Dataset entries:
────
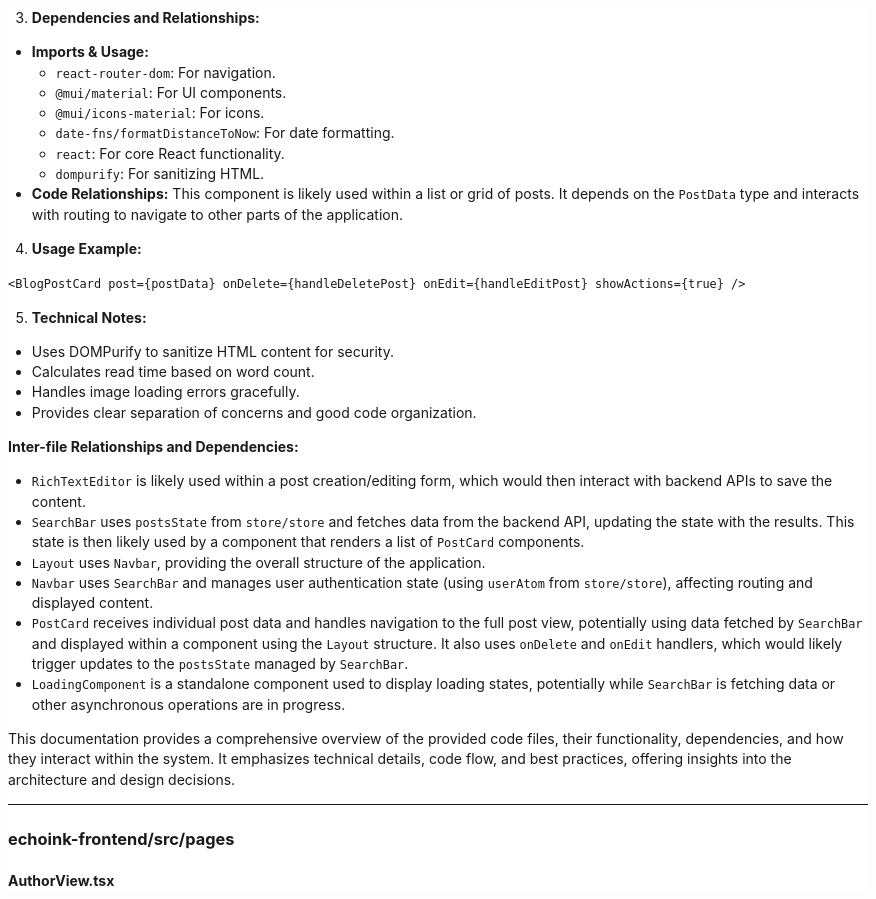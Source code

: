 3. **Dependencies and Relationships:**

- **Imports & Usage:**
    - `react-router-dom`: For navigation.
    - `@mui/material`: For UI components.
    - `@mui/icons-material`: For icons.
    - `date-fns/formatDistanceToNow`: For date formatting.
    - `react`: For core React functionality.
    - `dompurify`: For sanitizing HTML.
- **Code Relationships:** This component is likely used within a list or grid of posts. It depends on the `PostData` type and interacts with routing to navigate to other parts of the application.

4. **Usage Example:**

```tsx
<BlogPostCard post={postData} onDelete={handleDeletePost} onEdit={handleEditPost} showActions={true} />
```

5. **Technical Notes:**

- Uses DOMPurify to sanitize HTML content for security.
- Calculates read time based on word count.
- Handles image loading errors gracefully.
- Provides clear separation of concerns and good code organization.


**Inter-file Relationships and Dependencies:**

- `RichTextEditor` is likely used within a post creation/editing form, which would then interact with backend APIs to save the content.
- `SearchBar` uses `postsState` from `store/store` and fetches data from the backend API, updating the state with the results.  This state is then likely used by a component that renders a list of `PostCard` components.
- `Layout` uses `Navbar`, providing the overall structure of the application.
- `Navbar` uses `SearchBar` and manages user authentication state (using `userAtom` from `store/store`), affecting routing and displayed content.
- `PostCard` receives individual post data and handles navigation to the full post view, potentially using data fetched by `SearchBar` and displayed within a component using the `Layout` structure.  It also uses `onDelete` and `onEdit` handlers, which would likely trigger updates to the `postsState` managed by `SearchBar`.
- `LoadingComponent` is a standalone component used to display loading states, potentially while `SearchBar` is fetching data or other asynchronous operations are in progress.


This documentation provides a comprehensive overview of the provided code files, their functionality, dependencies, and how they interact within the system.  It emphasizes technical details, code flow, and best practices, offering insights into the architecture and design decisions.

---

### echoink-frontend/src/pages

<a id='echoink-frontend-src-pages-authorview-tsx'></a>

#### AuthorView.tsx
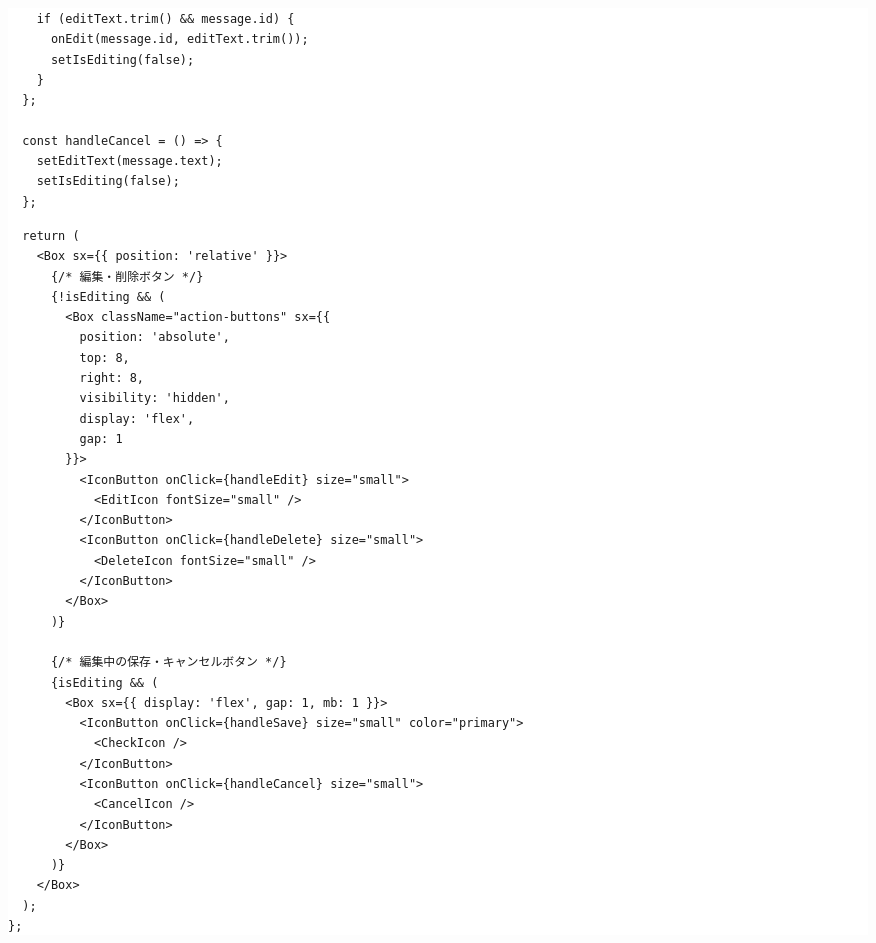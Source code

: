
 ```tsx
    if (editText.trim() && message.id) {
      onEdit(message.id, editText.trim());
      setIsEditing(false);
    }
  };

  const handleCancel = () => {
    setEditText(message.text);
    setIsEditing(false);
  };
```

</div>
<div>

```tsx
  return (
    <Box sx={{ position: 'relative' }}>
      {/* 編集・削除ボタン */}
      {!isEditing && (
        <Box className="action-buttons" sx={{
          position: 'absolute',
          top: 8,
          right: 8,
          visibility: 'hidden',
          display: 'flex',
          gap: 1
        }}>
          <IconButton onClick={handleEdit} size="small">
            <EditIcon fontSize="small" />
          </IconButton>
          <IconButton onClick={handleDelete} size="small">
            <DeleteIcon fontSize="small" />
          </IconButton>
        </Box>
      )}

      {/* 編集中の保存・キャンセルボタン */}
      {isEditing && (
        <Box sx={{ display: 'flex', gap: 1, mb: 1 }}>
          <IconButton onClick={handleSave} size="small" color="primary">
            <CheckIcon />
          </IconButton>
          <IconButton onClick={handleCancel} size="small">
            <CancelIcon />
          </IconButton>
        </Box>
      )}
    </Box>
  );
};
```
────
Required action:
Search the records for the word "frontend", then list every line that has it.

Reply:
### echoink-frontend/src/pages
<a id='echoink-frontend-src-pages-authorview-tsx'></a>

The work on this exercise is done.